Leapfrog Group To Launch Voluntary Survey of Hospital Safety Practices
The Leapfrog Group, a coalition of large U.S. businesses focused on improving health care quality, on Monday will launch a new, comprehensive hospital rating survey that is ultimately designed to help patients better assess hospital safety, the Wall Street Journal reports. The Leapfrog Group began evaluating hospitals four years ago based on three quality indicators: investment in computerized physician order entry, use of intensivists in critical care units and medical procedure volume. Critics of the system have said that only a small percentage of U.S. hospitals have invested in CPOE, and the group does not take into account outside factors, such as a shortage of intensivists. The new survey is an "acknowledgement" that the three quality indicators from the previous system, "though still important, are too limited to fully inform consumers and provide enough financial incentive for hospitals to adopt them," according to Suzanne Delbanco, executive director of Leapfrog, the Journal reports. The new survey will score hospitals on 27 new measures -- in addition to the existing three -- and give the hospital an overall score. Measures will range from "nuts-and-bolts" error-prevention guidelines to general measures such as whether hospital officials have succeeded in creating a "culture of safety," the Journal reports. The Leapfrog Group will post the first rankings by state on its Web site in July, and hospitals will be able to update their survey monthly thereafter. The survey will initially include about 1,300 of the 2,500 urban acute care hospitals in the 24 areas it surveys, and the group has also invited rural hospitals and pediatric hospitals to fill out the survey.
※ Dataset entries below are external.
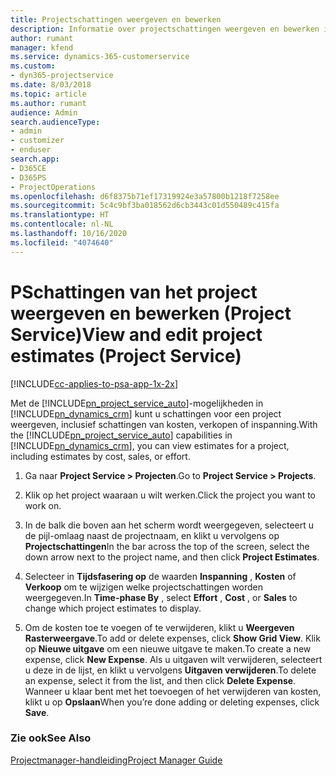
 ```yaml
---
title: Projectschattingen weergeven en bewerken
description: Informatie over projectschattingen weergeven en bewerken in Project Service
author: rumant
manager: kfend
ms.service: dynamics-365-customerservice
ms.custom:
- dyn365-projectservice
ms.date: 8/03/2018
ms.topic: article
ms.author: rumant
audience: Admin
search.audienceType:
- admin
- customizer
- enduser
search.app:
- D365CE
- D365PS
- ProjectOperations
ms.openlocfilehash: d6f8375b71ef17319924e3a57800b1218f7258ee
ms.sourcegitcommit: 5c4c9bf3ba018562d6cb3443c01d550489c415fa
ms.translationtype: HT
ms.contentlocale: nl-NL
ms.lasthandoff: 10/16/2020
ms.locfileid: "4074640"
---
```

# <a name="view-and-edit-project-estimates-project-service"></a><span data-ttu-id="f9613-103">PSchattingen van het project weergeven en bewerken (Project Service)</span><span class="sxs-lookup"><span data-stu-id="f9613-103">View and edit project estimates (Project Service)</span></span>

[!INCLUDE[cc-applies-to-psa-app-1x-2x](../includes/cc-applies-to-psa-app-1x-2x.md)]

<span data-ttu-id="f9613-104">Met de [!INCLUDE[pn_project_service_auto](../includes/pn-project-service-auto.md)]-mogelijkheden in [!INCLUDE[pn_dynamics_crm](../includes/pn-dynamics-crm.md)] kunt u schattingen voor een project weergeven, inclusief schattingen van kosten, verkopen of inspanning.</span><span class="sxs-lookup"><span data-stu-id="f9613-104">With the [!INCLUDE[pn_project_service_auto](../includes/pn-project-service-auto.md)] capabilities in [!INCLUDE[pn_dynamics_crm](../includes/pn-dynamics-crm.md)], you can view estimates for a project, including estimates by cost, sales, or effort.</span></span>  
  
1.  <span data-ttu-id="f9613-105">Ga naar **Project Service > Projecten**.</span><span class="sxs-lookup"><span data-stu-id="f9613-105">Go to **Project Service > Projects**.</span></span>  
  
2.  <span data-ttu-id="f9613-106">Klik op het project waaraan u wilt werken.</span><span class="sxs-lookup"><span data-stu-id="f9613-106">Click the project you want to work on.</span></span>  
  
3.  <span data-ttu-id="f9613-107">In de balk die boven aan het scherm wordt weergegeven, selecteert u de pijl-omlaag naast de projectnaam, en klikt u vervolgens op **Projectschattingen**</span><span class="sxs-lookup"><span data-stu-id="f9613-107">In the bar across the top of the screen, select the down arrow next to the project name, and then click **Project Estimates**.</span></span>  
  
4.  <span data-ttu-id="f9613-108">Selecteer in **Tijdsfasering op** de waarden **Inspanning** , **Kosten** of **Verkoop** om te wijzigen welke projectschattingen worden weergegeven.</span><span class="sxs-lookup"><span data-stu-id="f9613-108">In **Time-phase By** , select **Effort** , **Cost** , or **Sales** to change which project estimates to display.</span></span>  
  
5.  <span data-ttu-id="f9613-109">Om de kosten toe te voegen of te verwijderen, klikt u **Weergeven Rasterweergave**.</span><span class="sxs-lookup"><span data-stu-id="f9613-109">To add or delete expenses, click **Show Grid View**.</span></span> <span data-ttu-id="f9613-110">Klik op **Nieuwe uitgave** om een nieuwe uitgave te maken.</span><span class="sxs-lookup"><span data-stu-id="f9613-110">To create a new expense, click **New Expense**.</span></span> <span data-ttu-id="f9613-111">Als u uitgaven wilt verwijderen, selecteert u deze in de lijst, en klikt u vervolgens **Uitgaven verwijderen**.</span><span class="sxs-lookup"><span data-stu-id="f9613-111">To delete an expense, select it from the list, and then click **Delete Expense**.</span></span> <span data-ttu-id="f9613-112">Wanneer u klaar bent met het toevoegen of het verwijderen van kosten, klikt u op **Opslaan**</span><span class="sxs-lookup"><span data-stu-id="f9613-112">When you’re done adding or deleting expenses, click **Save**.</span></span>  
  
### <a name="see-also"></a><span data-ttu-id="f9613-113">Zie ook</span><span class="sxs-lookup"><span data-stu-id="f9613-113">See Also</span></span>  
 [<span data-ttu-id="f9613-114">Projectmanager-handleiding</span><span class="sxs-lookup"><span data-stu-id="f9613-114">Project Manager Guide</span></span>](../psa/project-manager-guide.md)
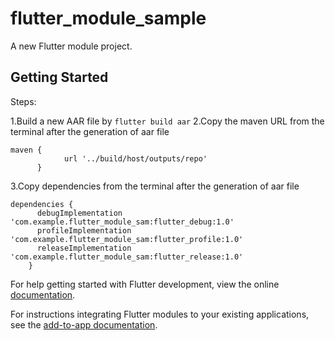 # flutter_module_sample

A new Flutter module project.

## Getting Started

Steps:

1.Build a new AAR file by `flutter build aar`
2.Copy the maven URL from the terminal after the generation of aar file

```
maven {
            url '../build/host/outputs/repo'
      }

```
3.Copy dependencies from the terminal after the generation of aar file

```
dependencies {
      debugImplementation 'com.example.flutter_module_sam:flutter_debug:1.0'
      profileImplementation 'com.example.flutter_module_sam:flutter_profile:1.0'
      releaseImplementation 'com.example.flutter_module_sam:flutter_release:1.0'
    }
```


For help getting started with Flutter development, view the online
[documentation](https://flutter.dev/).

For instructions integrating Flutter modules to your existing applications,
see the [add-to-app documentation](https://flutter.dev/docs/development/add-to-app).
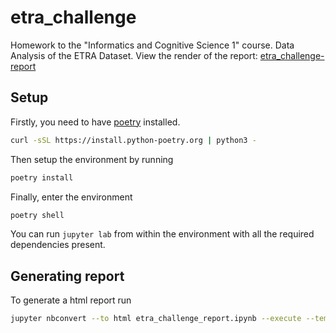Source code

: # etra_challenge

Homework to the "Informatics and Cognitive Science 1" course. Data Analysis of the ETRA Dataset. 
View the render of the report: [etra_challenge-report](https://raw.githack.com/dbeinhauer/etra_challenge/main/etra_challenge_report.html)

## Setup

Firstly, you need to have [poetry](https://python-poetry.org/docs/) installed.
```sh
curl -sSL https://install.python-poetry.org | python3 -
```

Then setup the environment by running
```sh
poetry install
```

Finally, enter the environment
```sh
poetry shell
```

You can run ```jupyter lab``` from within the environment with all the required dependencies present.

## Generating report

To generate a html report run

```sh
jupyter nbconvert --to html etra_challenge_report.ipynb --execute --template pj
```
Because the Leapfrog Group's survey is voluntary, some question whether the results will be reliable. In addition, hospital groups have expressed some concern about the new ranking system, noting that filling out the survey might be a burden to hospitals and the information provided might not help consumers enough to make informed decisions, according to Susan Van Gelder, senior vice president of the Federation of American Hospitals. Nancy Foster, senior associate director of health policy at the American Hospital Association said the survey seems to concentrate too much on measuring processes instead of "whether we did the right thing for the patient." However, she added that hospitals share a "common interest with Leapfrog, to drive quality and safety forward" (Landro, Wall Street Journal, 4/22).